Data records
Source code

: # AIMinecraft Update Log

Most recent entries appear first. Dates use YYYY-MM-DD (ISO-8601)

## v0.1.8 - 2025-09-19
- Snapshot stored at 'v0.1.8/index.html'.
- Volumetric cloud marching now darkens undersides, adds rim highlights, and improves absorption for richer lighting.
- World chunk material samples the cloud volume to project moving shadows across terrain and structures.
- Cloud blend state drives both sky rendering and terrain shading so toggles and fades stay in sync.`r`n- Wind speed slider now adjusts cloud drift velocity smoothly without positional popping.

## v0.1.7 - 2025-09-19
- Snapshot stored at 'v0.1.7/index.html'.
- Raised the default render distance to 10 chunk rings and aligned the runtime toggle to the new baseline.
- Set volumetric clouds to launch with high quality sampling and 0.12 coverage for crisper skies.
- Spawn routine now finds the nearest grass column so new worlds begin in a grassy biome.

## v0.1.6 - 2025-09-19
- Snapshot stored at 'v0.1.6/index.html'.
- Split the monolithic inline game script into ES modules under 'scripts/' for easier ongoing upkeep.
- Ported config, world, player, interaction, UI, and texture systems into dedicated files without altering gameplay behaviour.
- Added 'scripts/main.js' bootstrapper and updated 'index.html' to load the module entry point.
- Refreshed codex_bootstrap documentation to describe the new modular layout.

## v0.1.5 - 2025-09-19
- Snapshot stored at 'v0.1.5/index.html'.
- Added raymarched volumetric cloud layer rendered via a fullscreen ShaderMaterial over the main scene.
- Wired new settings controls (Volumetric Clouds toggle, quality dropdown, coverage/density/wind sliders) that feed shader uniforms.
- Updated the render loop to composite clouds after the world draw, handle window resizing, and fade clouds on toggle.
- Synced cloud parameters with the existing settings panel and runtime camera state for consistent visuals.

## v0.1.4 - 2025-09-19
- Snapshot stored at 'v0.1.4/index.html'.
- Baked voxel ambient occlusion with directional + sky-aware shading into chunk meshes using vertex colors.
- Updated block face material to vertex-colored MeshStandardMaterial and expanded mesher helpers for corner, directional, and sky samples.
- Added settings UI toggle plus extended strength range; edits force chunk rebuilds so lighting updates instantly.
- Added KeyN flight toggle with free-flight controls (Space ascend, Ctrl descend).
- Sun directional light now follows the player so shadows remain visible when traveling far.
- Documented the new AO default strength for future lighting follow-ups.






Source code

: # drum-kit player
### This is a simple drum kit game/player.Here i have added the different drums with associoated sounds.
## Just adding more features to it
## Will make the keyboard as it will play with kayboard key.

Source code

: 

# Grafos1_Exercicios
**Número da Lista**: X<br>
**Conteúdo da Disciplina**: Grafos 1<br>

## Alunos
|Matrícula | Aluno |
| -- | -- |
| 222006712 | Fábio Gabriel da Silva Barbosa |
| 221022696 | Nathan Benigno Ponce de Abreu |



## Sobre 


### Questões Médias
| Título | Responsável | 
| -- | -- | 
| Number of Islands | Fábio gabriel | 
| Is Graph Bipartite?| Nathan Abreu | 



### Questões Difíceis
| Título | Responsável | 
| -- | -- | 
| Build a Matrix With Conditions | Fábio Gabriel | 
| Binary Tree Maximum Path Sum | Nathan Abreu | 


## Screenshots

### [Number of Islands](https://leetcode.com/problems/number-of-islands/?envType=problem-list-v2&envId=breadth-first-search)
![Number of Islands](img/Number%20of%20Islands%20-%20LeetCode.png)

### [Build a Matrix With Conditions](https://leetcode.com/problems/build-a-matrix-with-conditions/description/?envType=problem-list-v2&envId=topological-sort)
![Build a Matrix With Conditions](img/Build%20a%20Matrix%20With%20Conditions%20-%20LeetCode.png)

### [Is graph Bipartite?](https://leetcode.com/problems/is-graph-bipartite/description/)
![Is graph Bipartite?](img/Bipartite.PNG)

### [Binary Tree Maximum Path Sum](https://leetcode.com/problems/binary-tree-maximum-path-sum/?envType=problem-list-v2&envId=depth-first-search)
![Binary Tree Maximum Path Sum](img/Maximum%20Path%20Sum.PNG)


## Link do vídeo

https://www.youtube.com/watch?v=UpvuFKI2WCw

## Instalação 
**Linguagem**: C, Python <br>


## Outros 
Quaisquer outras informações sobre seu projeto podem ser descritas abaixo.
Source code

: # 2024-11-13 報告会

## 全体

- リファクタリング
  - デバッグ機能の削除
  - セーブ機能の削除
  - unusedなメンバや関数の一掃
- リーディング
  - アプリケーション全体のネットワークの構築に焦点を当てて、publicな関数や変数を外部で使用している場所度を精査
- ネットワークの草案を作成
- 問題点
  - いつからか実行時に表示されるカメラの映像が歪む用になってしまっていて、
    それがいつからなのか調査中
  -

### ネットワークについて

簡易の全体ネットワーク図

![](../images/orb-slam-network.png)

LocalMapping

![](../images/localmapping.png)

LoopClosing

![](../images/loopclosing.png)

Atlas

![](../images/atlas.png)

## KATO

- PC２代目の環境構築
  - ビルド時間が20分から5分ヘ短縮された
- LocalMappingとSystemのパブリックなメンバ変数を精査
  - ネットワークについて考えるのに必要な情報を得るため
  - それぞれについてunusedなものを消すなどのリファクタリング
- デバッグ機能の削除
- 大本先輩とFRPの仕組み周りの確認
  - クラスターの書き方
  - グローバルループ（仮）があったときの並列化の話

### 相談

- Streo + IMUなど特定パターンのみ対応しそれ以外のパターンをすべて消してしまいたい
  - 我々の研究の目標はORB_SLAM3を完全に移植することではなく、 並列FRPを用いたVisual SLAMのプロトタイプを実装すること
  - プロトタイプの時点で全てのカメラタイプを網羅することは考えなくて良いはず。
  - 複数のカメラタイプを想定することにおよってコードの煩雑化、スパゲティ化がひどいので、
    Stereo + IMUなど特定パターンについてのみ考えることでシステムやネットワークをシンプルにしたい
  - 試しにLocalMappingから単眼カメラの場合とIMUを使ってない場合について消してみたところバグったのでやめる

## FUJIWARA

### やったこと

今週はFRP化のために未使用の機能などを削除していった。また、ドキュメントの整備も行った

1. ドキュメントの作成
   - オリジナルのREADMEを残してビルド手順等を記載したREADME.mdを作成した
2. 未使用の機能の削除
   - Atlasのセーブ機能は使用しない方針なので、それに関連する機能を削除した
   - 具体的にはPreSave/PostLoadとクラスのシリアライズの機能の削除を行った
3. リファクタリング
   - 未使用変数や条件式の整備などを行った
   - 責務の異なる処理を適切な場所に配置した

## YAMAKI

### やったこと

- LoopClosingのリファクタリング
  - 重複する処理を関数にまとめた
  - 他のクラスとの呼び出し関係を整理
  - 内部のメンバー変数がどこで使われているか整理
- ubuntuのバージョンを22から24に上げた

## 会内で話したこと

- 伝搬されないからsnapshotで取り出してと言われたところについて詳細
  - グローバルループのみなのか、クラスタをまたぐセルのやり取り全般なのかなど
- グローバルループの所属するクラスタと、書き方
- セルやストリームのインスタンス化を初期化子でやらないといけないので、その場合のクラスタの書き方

==

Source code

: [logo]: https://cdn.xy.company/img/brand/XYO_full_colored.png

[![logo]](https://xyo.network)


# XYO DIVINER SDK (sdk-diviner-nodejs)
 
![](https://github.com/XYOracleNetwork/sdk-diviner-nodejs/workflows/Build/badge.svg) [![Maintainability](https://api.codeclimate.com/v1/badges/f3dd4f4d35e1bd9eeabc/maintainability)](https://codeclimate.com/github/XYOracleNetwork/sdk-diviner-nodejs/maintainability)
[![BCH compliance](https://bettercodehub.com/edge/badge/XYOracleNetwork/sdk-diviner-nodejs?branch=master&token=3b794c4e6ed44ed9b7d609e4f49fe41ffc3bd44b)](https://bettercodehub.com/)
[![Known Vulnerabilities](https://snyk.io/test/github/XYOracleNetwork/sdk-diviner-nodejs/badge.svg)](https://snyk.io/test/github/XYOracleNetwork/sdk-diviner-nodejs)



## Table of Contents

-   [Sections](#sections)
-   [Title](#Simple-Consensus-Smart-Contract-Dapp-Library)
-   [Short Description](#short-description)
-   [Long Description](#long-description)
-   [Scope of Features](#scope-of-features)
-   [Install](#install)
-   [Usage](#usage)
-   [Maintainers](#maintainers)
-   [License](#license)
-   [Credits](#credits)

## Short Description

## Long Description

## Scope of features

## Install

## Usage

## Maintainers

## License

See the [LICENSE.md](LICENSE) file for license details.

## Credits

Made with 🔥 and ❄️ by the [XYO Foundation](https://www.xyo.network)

---

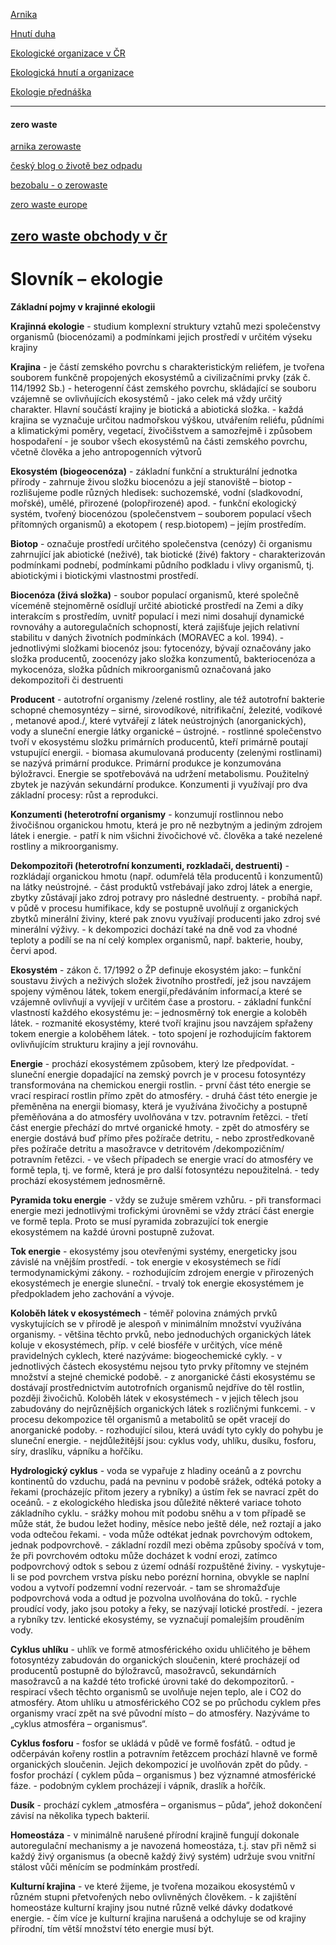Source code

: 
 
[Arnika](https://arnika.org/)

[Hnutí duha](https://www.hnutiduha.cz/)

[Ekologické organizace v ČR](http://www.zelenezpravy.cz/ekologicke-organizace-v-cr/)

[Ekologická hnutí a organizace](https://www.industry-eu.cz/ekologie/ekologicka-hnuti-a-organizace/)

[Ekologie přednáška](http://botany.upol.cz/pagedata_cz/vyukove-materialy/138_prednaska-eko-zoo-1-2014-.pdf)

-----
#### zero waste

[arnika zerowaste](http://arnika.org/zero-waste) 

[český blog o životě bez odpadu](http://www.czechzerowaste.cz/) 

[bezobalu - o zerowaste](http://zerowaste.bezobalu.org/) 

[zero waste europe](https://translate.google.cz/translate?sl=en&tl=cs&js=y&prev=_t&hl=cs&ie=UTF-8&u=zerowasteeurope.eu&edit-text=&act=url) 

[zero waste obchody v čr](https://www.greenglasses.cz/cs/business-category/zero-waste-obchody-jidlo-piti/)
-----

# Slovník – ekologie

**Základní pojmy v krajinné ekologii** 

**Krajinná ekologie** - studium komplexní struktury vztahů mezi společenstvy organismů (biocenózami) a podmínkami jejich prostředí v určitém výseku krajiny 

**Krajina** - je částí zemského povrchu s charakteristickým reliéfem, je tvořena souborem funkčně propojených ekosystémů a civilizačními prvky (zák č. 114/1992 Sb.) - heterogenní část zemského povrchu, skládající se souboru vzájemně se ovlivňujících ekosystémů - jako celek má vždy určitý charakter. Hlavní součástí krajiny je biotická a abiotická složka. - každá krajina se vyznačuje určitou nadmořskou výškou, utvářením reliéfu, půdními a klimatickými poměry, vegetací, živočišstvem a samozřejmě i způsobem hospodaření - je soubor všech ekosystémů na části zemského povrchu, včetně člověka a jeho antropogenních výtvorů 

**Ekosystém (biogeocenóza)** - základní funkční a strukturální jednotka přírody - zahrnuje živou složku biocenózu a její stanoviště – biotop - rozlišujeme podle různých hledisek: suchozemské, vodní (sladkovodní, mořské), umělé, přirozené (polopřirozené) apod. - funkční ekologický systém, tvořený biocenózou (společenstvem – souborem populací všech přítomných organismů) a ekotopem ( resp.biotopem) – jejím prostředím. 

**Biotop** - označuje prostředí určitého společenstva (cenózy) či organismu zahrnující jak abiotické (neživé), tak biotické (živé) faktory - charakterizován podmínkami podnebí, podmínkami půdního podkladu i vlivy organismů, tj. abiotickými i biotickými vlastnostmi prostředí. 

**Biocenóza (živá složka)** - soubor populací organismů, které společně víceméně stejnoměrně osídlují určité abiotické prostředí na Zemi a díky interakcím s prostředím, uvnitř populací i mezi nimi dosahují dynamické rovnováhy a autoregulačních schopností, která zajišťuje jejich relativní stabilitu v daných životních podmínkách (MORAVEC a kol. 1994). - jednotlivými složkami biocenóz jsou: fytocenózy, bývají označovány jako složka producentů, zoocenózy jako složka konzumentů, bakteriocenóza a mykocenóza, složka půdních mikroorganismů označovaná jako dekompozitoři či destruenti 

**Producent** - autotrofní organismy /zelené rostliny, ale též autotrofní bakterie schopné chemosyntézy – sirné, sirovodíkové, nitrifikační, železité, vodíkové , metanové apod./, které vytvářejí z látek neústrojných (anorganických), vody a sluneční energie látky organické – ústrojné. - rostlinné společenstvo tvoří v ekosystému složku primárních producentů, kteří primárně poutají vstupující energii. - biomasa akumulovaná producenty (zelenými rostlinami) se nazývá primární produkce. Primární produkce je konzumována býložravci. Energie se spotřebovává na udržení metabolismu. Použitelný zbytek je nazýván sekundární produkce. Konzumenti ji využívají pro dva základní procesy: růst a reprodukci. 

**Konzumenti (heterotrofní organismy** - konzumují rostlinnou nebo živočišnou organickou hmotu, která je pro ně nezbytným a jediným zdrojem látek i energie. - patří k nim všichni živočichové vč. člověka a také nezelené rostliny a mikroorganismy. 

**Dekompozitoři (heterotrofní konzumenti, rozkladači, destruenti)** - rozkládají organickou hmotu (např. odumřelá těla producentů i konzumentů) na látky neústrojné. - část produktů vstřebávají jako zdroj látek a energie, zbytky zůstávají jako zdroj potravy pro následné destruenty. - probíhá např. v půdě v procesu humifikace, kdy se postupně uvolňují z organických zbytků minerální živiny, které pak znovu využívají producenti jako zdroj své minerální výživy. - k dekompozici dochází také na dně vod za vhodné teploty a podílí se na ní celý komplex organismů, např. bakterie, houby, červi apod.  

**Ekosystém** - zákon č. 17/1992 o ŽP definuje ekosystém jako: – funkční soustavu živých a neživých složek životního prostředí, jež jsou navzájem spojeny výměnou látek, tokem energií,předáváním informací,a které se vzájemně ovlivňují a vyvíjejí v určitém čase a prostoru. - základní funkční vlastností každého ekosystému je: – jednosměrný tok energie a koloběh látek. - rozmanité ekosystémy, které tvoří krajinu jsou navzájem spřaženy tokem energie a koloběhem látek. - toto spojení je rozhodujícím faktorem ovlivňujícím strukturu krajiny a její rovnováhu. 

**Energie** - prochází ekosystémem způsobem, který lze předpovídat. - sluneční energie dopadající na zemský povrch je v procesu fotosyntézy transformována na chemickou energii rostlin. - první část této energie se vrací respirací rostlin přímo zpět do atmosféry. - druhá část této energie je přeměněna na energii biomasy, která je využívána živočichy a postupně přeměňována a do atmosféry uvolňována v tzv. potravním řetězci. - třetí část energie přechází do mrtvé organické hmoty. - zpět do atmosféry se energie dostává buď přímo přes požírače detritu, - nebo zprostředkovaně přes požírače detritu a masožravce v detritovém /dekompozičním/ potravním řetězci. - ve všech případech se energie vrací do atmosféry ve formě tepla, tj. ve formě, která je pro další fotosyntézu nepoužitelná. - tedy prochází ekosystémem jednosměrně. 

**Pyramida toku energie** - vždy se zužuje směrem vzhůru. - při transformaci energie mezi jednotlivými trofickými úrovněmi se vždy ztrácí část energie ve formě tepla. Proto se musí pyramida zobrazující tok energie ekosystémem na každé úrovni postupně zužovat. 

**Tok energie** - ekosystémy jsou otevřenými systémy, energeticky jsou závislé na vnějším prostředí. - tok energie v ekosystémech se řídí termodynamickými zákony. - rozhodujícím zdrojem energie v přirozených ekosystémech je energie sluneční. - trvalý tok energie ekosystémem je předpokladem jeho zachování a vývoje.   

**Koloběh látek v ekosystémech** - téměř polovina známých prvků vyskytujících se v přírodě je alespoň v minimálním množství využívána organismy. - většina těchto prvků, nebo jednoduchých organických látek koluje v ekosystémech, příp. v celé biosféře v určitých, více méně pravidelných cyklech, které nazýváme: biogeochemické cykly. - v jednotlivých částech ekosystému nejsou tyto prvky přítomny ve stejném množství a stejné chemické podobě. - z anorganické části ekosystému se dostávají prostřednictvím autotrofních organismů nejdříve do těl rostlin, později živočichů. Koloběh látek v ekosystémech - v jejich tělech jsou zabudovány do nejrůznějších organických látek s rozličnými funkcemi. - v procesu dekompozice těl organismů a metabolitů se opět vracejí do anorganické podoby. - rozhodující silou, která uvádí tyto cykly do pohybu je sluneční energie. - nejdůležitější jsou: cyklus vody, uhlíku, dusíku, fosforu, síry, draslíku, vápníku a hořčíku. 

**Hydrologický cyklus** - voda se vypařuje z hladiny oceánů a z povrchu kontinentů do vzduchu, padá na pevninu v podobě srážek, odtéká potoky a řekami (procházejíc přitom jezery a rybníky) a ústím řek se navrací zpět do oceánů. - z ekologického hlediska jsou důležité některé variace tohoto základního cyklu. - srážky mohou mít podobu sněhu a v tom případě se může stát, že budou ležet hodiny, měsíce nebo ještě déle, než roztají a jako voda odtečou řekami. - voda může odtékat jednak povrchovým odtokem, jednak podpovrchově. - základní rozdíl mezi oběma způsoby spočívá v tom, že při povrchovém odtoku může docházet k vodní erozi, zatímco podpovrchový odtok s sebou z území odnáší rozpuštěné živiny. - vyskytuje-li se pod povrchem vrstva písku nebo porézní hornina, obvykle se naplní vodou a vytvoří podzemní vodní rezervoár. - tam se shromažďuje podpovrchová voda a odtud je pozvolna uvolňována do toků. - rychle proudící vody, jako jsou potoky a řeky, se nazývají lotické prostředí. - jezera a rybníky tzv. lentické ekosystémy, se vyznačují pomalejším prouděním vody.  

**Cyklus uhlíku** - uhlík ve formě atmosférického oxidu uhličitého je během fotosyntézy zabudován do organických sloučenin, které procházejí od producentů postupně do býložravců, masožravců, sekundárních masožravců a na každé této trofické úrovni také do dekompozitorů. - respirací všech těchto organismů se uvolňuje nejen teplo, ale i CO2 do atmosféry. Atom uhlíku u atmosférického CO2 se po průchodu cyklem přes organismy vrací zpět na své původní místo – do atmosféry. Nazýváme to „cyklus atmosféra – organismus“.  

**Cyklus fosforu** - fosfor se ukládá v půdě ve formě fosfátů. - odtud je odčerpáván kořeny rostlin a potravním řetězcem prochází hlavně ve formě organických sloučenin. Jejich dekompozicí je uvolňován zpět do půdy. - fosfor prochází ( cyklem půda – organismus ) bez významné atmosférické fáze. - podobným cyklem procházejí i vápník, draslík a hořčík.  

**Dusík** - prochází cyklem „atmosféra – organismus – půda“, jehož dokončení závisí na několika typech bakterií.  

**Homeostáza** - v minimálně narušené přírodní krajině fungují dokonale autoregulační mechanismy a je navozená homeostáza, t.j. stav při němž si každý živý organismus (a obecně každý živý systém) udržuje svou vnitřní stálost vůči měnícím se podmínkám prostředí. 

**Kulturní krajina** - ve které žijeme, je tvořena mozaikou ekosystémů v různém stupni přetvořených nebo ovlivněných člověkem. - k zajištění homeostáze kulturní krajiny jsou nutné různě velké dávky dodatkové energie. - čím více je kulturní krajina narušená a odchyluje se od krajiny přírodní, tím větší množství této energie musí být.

▸ Task to complete
Your reply should be one number: how many lines in the entries above contain the word "arnika".

▸ Answer below
2